Sorry, Fabrique! We still buy your cardamon buns (for now 😏).
This bread is moist, fluffy, slightly tangy, and most importantly of all… it is quite walnutty.
I like it with a bit of olive oil and salt, butter or a nice cheese. Frankly, it doesn’t really need lots of accessories. It is quite flavourful on its own.
- 540g [strong] white flour (I used Shipton Mill’s)
- an active sourdough starter (I used Dan Lepard’s mighty white starter), plus
- up to 230g wholemeal flour to create the starter (I used Hodmedod’s YQ wholemeal flour)
- 350g warm water
- 2 tsp fine sea salt
- 50-100g walnuts
You’ll also need:
- a big roomy bowl to mix things in
- a banneton or a bowl to prove things in
- a dutch oven big enough to contain the loaf
- baking paper (this makes things SO MUCH easier)
- something to slash the dough
This bread is made over two and even three days (depending on how long you want to rest the loaf before baking).
- The day before, prepare the walnuts and the sourdough starter.
- The next day, mix, folding, shaping and maybe baking.
- Alternatively, rest on the fridge overnight, and bake the next day.
It sounds a bit tedious but it actually doesn’t require that much involvement from you. Most of the time is spent with the dough sitting on a bowl 🤓
For the walnuts
Weigh the walnuts in a bowl and add enough water to cover them. Cover with a lid.
For the sourdough starter
In another bowl, add a few spoonfuls of your active sourdough starter. For the sake of simplicity let’s assume you added 30 grams of starter.
At the end, we want to end with 460 g of starter, so we will top the 30 g with 430 g of equal parts of water and wholemeal flour: 215 g water and 215 g of flour.

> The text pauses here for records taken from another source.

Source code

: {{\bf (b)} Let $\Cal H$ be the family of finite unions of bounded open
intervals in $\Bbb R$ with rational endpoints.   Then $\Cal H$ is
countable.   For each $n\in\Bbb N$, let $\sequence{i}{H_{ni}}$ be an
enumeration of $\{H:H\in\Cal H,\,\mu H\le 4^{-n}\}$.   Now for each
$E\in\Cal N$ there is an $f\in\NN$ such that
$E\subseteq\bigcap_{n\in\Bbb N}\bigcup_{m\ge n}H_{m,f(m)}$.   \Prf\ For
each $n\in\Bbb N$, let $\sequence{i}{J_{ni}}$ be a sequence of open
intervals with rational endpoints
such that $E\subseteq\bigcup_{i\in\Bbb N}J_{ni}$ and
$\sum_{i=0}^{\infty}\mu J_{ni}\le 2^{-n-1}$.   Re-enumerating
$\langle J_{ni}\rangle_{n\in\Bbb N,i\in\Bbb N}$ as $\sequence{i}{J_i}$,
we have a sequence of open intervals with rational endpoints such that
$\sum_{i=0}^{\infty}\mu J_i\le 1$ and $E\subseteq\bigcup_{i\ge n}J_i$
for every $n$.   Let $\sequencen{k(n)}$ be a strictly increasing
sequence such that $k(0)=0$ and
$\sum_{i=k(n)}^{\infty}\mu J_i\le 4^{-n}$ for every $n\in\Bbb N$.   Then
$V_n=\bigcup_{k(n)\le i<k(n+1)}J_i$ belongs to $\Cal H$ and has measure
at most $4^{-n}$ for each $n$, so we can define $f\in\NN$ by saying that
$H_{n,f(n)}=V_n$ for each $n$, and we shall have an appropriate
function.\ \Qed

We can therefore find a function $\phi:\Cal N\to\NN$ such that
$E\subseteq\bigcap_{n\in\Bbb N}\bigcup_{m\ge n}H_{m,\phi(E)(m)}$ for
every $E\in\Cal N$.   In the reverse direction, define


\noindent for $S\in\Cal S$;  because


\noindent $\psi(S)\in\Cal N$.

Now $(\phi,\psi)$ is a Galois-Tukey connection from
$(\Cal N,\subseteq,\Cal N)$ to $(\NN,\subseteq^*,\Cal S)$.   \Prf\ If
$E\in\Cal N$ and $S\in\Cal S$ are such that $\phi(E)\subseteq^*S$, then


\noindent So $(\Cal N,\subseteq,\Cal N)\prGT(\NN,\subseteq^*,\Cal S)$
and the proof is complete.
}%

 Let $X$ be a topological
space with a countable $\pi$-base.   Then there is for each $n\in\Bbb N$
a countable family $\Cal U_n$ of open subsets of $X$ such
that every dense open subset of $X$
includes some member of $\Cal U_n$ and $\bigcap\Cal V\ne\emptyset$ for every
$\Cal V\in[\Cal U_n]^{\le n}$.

Mix everything very well, and cover with a lid.
The next day, drain the walnuts with a sieve, but do keep the liquid, which will have turned into a dark liquor full of walnut oils.
Then, add the 540g of white flour to the big bowl.

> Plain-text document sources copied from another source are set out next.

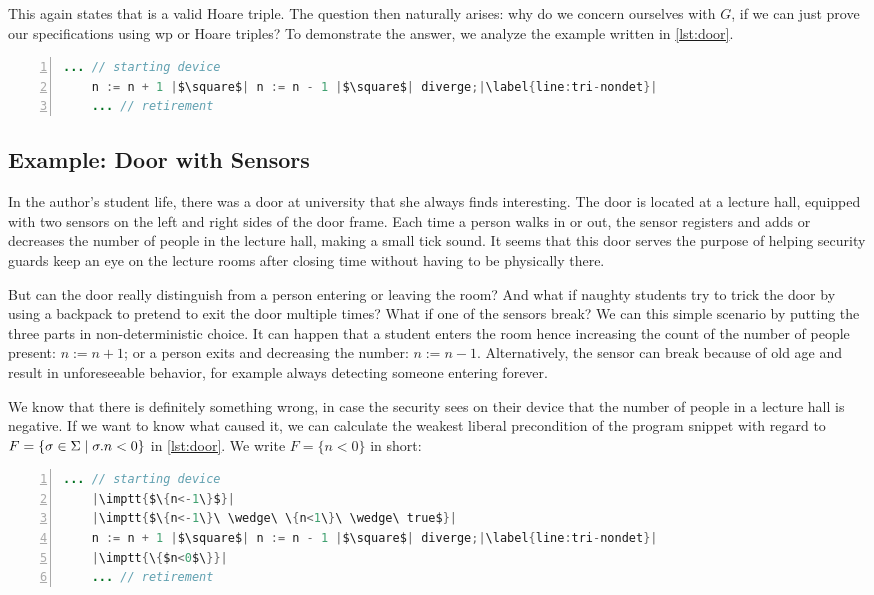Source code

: This again states that  is a valid Hoare triple. 
The question then naturally arises: why do we concern ourselves with $G$, if we can just prove our specifications using wp or Hoare triples? 
To demonstrate the answer, we analyze the example written in \autoref{lst:door}. 

\begin{lstlisting}[caption={Door with Sensors Counting Number of People Present}, label={lst:door}, language=java, numbers=left, stepnumber=1, captionpos=b,escapechar=|,frame=single]
	... // starting device
	n := n + 1 |$\square$| n := n - 1 |$\square$| diverge;|\label{line:tri-nondet}|
	... // retirement  
\end{lstlisting}

\subsection{Example: Door with Sensors}
In the author's student life, there was a door at university that she always finds interesting. 
The door is located at a lecture hall, equipped with two sensors on the left and right sides of the door frame. 
Each time a person walks in or out, the sensor registers and adds or decreases the number of people in the lecture hall, making a small tick sound. 
It seems that this door serves the purpose of helping security guards keep an eye on the lecture rooms after closing time without having to be physically there. 

But can the door really distinguish from a person entering or leaving the room? 
And what if naughty students try to trick the door by using a backpack to pretend to exit the door multiple times? 
What if one of the sensors break? 
We can this simple scenario by putting the three parts in non-deterministic choice. 
It can happen that a student enters the room hence increasing the count of the number of people present: $n:=n+1$; or a person exits and decreasing the number: $n:=n-1$. 
Alternatively, the sensor can break because of old age and result in unforeseeable behavior, for example always detecting someone entering forever. 

We know that there is definitely something wrong, in case the security sees on their device that the number of people in a lecture hall is negative. 
If we want to know what caused it, we can calculate the weakest liberal precondition of the program snippet with regard to $F=\{\sigma\in\S\mid\sigma.n<0\}$ in \autoref{lst:door}. 
We write $F=\{n<0\}$ in short: 
\begin{lstlisting}[caption={Weakest Liberal Precondition w.r.t Postcondition $F=\{\sigma\in\S\mid\sigma.n<0\}$ }, label={lst:neg0}, language=java, numbers=left, stepnumber=1, captionpos=b,escapechar=|,frame=single]
	... // starting device
	|\imptt{$\{n<-1\}$}|
	|\imptt{$\{n<-1\}\ \wedge\ \{n<1\}\ \wedge\ true$}|
	n := n + 1 |$\square$| n := n - 1 |$\square$| diverge;|\label{line:tri-nondet}|
	|\imptt{\{$n<0$\}}|
	... // retirement   
\end{lstlisting}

Add up to 350g of the walnut liquor; if you run short, top it with water.
Add the starter and the walnuts, and mix everything together very well.

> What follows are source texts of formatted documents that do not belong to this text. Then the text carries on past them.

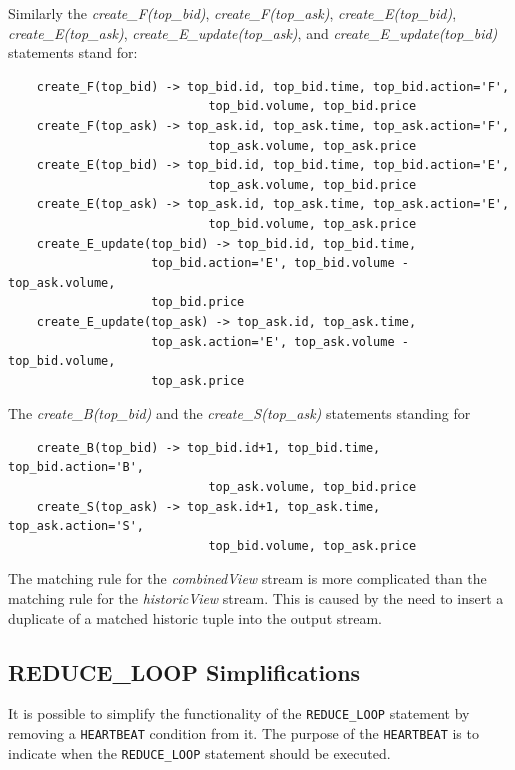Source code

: \documentclass{article}
\begin{document}
Similarly the \emph{create\_F(top\_bid)}, \emph{create\_F(top\_ask)}, \emph{create\_E(top\_bid)}, \emph{create\_E(top\_ask)}, \emph{create\_E\_update(top\_ask)}, and \emph{create\_E\_update(top\_bid)} statements stand for:

\begin{verbatim}
    create_F(top_bid) -> top_bid.id, top_bid.time, top_bid.action='F',
                            top_bid.volume, top_bid.price
    create_F(top_ask) -> top_ask.id, top_ask.time, top_ask.action='F',
                            top_ask.volume, top_ask.price
    create_E(top_bid) -> top_bid.id, top_bid.time, top_bid.action='E',
                            top_ask.volume, top_bid.price
    create_E(top_ask) -> top_ask.id, top_ask.time, top_ask.action='E',
                            top_bid.volume, top_ask.price
    create_E_update(top_bid) -> top_bid.id, top_bid.time,
                    top_bid.action='E', top_bid.volume - top_ask.volume,
                    top_bid.price
    create_E_update(top_ask) -> top_ask.id, top_ask.time,
                    top_ask.action='E', top_ask.volume - top_bid.volume,
                    top_ask.price
\end{verbatim}

\noindent The \emph{create\_B(top\_bid)} and the \emph{create\_S(top\_ask)} statements standing for 

\begin{verbatim}
    create_B(top_bid) -> top_bid.id+1, top_bid.time, top_bid.action='B',
                            top_ask.volume, top_bid.price
    create_S(top_ask) -> top_ask.id+1, top_ask.time, top_ask.action='S',
                            top_bid.volume, top_ask.price
\end{verbatim}

The matching rule for the \emph{combinedView} stream is more complicated than the matching rule for the \emph{historicView} stream. This is caused by the need to insert a duplicate of a matched historic tuple into the output stream.

\subsection{REDUCE\_LOOP Simplifications}

It is possible to simplify the functionality of the {\tt REDUCE\_LOOP} statement by removing a {\tt HEARTBEAT} condition from it. The purpose of the {\tt HEARTBEAT} is to indicate when the {\tt REDUCE\_LOOP} statement should be executed. 
\end{document}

Cover and leave for about 20 minutes.
Add the 2 teaspoons of salt. Mix everything well, until you stop feeling the “crumbs” of salt, and leave for about 15 minutes.
Kneading and folding
It’s now time for some light kneading, using a bit of oil to avoid everything sticking to your hands. Placing your hand on the side and under the dough to release it, stretching it lightly and folding the dough back towards the centre, then turning the bowl a little until you’ve done a full turn. Then leave it for another while (~20-30 minutes) and repeat this a couple times (this video is a good demonstration of the movement you want to perform).
Wait 45 minutes.
It’s time for blanket folding: oil the counter surface, place the dough on it, shape it a bit like a rectangle and fold it in: imagine it is divided in thirds, and you fold a third from left to right towards the centre, then another third from right to left, covering the previous folded area. Turn the dough 90 degrees and do the same with “up” and “down” (which are now right and left). Each time you finish a fold, you should lightly press down with your fingers to seal it.
Place the dough back into the bowl, turning it round before so it lands with the seam side down.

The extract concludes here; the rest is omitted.